■ WHAT THE EXERCISE ASKS: Where does the word "button" show up in the records? Copy every line that holds it.

= = = = =

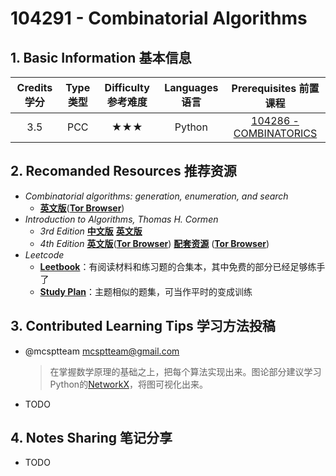 # 104291 - Combinatorial Algorithms

## 1. Basic Information 基本信息

| Credits 学分 | Type 类型 | Difficulty 参考难度 | Languages 语言 |                    Prerequisites 前置课程                    |
| :----------: | :-------: | :-----------------: | :------------: | :----------------------------------------------------------: |
|     3.5      |    PCC    |         ★★★         |     Python     | [104286 - COMBINATORICS](../../../math/remarks/discrete/combi.md) |

## 2. Recomanded Resources 推荐资源

-   *Combinatorial algorithms: generation, enumeration, and search*
    -   [**英文版**](http://bookszlibb74ugqojhzhg2a63w5i2atv5bqarulgczawnbmsb6s6qead.onion/book/10334380/7795de/combinatorial-algorithms-generation-enumeration-and-search.html)([**Tor Browser**](https://www.torproject.org/zh-CN/download/))
-   *Introduction to Algorithms, Thomas H. Cormen* 
    -   *3rd Edition* [**中文版**](https://z-library.sk/book/119017157/5b41f2/算法导论原书第3版.html) [**英文版**](https://z-library.sk/book/5372131/011ff5/introduction-to-algorithms-third-edition-with-a-complete-bookmark.html?dsource=recommend)
    -   *4th Edition* [**英文版**](http://bookszlibb74ugqojhzhg2a63w5i2atv5bqarulgczawnbmsb6s6qead.onion/book/24579828/a10200/introduction-to-algorithms.html)([**Tor Browser**](https://www.torproject.org/zh-CN/download/)) [**配套资源**](http://bookszlibb74ugqojhzhg2a63w5i2atv5bqarulgczawnbmsb6s6qead.onion/book/23586646/08e20e/introduction-to-algorithms-fourth-edition-ed-4th-instructor-res-n-1-of-3-lectures-and-solution.html) ([**Tor Browser**](https://www.torproject.org/zh-CN/download/))
-   *Leetcode*
    -   [**Leetbook**](https://leetcode.cn/leetbook/)：有阅读材料和练习题的合集本，其中免费的部分已经足够练手了
    -   [**Study Plan**](https://leetcode.cn/studyplan/)：主题相似的题集，可当作平时的变成训练

## 3. Contributed Learning Tips 学习方法投稿

-   @mcsptteam <mcsptteam@gmail.com>

    >   在掌握数学原理的基础之上，把每个算法实现出来。图论部分建议学习Python的[NetworkX](https://networkx.org)，将图可视化出来。

-   TODO

## 4. Notes Sharing 笔记分享

-   TODO
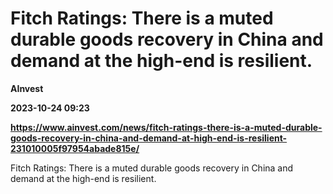 # Fitch Ratings: There is a muted durable goods recovery in China and demand at the high-end is resilient.
**AInvest**

**2023-10-24 09:23**

**https://www.ainvest.com/news/fitch-ratings-there-is-a-muted-durable-goods-recovery-in-china-and-demand-at-high-end-is-resilient-231010005f97954abade815e/**

Fitch Ratings: There is a muted durable goods recovery in China and demand at the high-end is resilient.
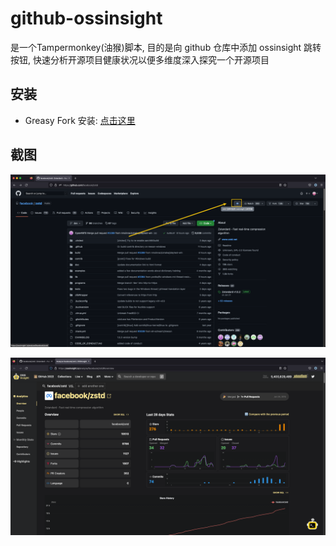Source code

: # github-ossinsight
是一个Tampermonkey(油猴)脚本, 目的是向
github 仓库中添加 ossinsight 跳转按钮, 快速分析开源项目健康状况以便多维度深入探究一个开源项目

## 安装

- Greasy Fork 安装: [点击这里](https://greasyfork.org/scripts/456878-github-ossinsight)

## 截图

![github页面截图](images/screenshot01.png "github页面截图") 

![ossinsight页面截图](images/screenshot02.png "ossinsight页面截图") 
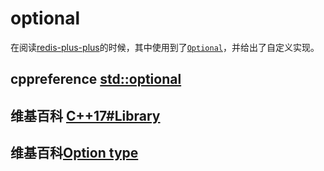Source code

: # optional

在阅读[redis-plus-plus](https://github.com/sewenew/redis-plus-plus)的时候，其中使用到了[`Optional`](https://github.com/sewenew/redis-plus-plus#optional)，并给出了自定义实现。



## cppreference [std::optional](https://en.cppreference.com/w/cpp/utility/optional)



## 维基百科 [C++17#Library](https://en.wikipedia.org/wiki/C%2B%2B17#Library)



## 维基百科[Option type](https://en.wikipedia.org/wiki/Option_type)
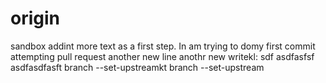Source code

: # origin
sandbox
    addint more text as a first step.
    In am trying to domy first commit
    attempting pull request
    another new line
    anothr new writekl:
sdf
asdfasfsf
asdfasdfasft branch --set-upstreamkt branch --set-upstream
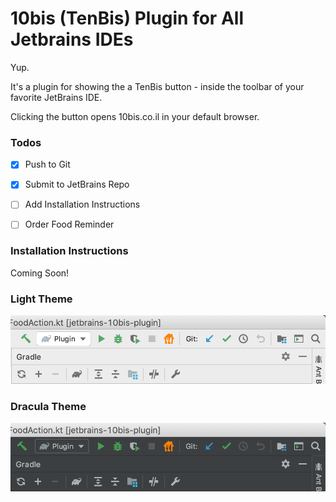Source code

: # 10bis (TenBis) Plugin for All Jetbrains IDEs


Yup.

It's a plugin for showing the a TenBis button - inside the toolbar of your favorite JetBrains IDE.

Clicking the button opens 10bis.co.il in your default browser.


### Todos
- [x] Push to Git
- [x] Submit to JetBrains Repo
- [ ] Add Installation Instructions
- [ ] Order Food Reminder


### Installation Instructions
Coming Soon!


### Light Theme
![Light Theme](readme/screenshot_light.png)


### Dracula Theme
![Dracula Theme](readme/screenshot_dracula.png)
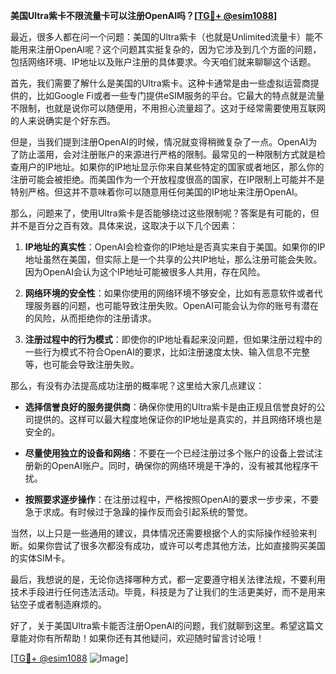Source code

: **美国Ultra紫卡不限流量卡可以注册OpenAI吗？[[TG💪+ @esim1088](https://t.me/s/esim1088)]**

最近，很多人都在问一个问题：美国的Ultra紫卡（也就是Unlimited流量卡）能不能用来注册OpenAI呢？这个问题其实挺复杂的，因为它涉及到几个方面的问题，包括网络环境、IP地址以及账户注册的具体要求。今天咱们就来聊聊这个话题。

首先，我们需要了解什么是美国的Ultra紫卡。这种卡通常是由一些虚拟运营商提供的，比如Google Fi或者一些专门提供eSIM服务的平台。它最大的特点就是流量不限制，也就是说你可以随便用，不用担心流量超了。这对于经常需要使用互联网的人来说确实是个好东西。

但是，当我们提到注册OpenAI的时候，情况就变得稍微复杂了一点。OpenAI为了防止滥用，会对注册账户的来源进行严格的限制。最常见的一种限制方式就是检查用户的IP地址。如果你的IP地址显示你来自某些特定的国家或者地区，那么你的注册可能会被拒绝。而美国作为一个开放程度很高的国家，在IP限制上可能并不是特别严格。但这并不意味着你可以随意用任何美国的IP地址来注册OpenAI。

那么，问题来了，使用Ultra紫卡是否能够绕过这些限制呢？答案是有可能的，但并不是百分之百有效。具体来说，这取决于以下几个因素：

1. **IP地址的真实性**：OpenAI会检查你的IP地址是否真实来自于美国。如果你的IP地址虽然在美国，但实际上是一个共享的公共IP地址，那么注册可能会失败。因为OpenAI会认为这个IP地址可能被很多人共用，存在风险。

2. **网络环境的安全性**：如果你使用的网络环境不够安全，比如有恶意软件或者代理服务器的问题，也可能导致注册失败。OpenAI可能会认为你的账号有潜在的风险，从而拒绝你的注册请求。

3. **注册过程中的行为模式**：即使你的IP地址看起来没问题，但如果注册过程中的一些行为模式不符合OpenAI的要求，比如注册速度太快、输入信息不完整等，也可能会导致注册失败。

那么，有没有办法提高成功注册的概率呢？这里给大家几点建议：

- **选择信誉良好的服务提供商**：确保你使用的Ultra紫卡是由正规且信誉良好的公司提供的。这样可以最大程度地保证你的IP地址是真实的，并且网络环境也是安全的。

- **尽量使用独立的设备和网络**：不要在一个已经注册过多个账户的设备上尝试注册新的OpenAI账户。同时，确保你的网络环境是干净的，没有被其他程序干扰。

- **按照要求逐步操作**：在注册过程中，严格按照OpenAI的要求一步步来，不要急于求成。有时候过于急躁的操作反而会引起系统的警觉。

当然，以上只是一些通用的建议，具体情况还需要根据个人的实际操作经验来判断。如果你尝试了很多次都没有成功，或许可以考虑其他方法，比如直接购买美国的实体SIM卡。

最后，我想说的是，无论你选择哪种方式，都一定要遵守相关法律法规，不要利用技术手段进行任何违法活动。毕竟，科技是为了让我们的生活更美好，而不是用来钻空子或者制造麻烦的。

好了，关于美国Ultra紫卡能否注册OpenAI的问题，我们就聊到这里。希望这篇文章能对你有所帮助！如果你还有其他疑问，欢迎随时留言讨论哦！

[[TG💪+ @esim1088](https://t.me/s/esim1088) ![Image](https://i.postimg.cc/4NQfJmqS/Snipaste-2025-05-13-00-14-12.png)]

= = = = =

■ EXERCISE OUTPUT:
It's a plugin for showing the a TenBis button - inside the toolbar of your favorite JetBrains IDE.
Clicking the button opens 10bis.co.il in your default browser.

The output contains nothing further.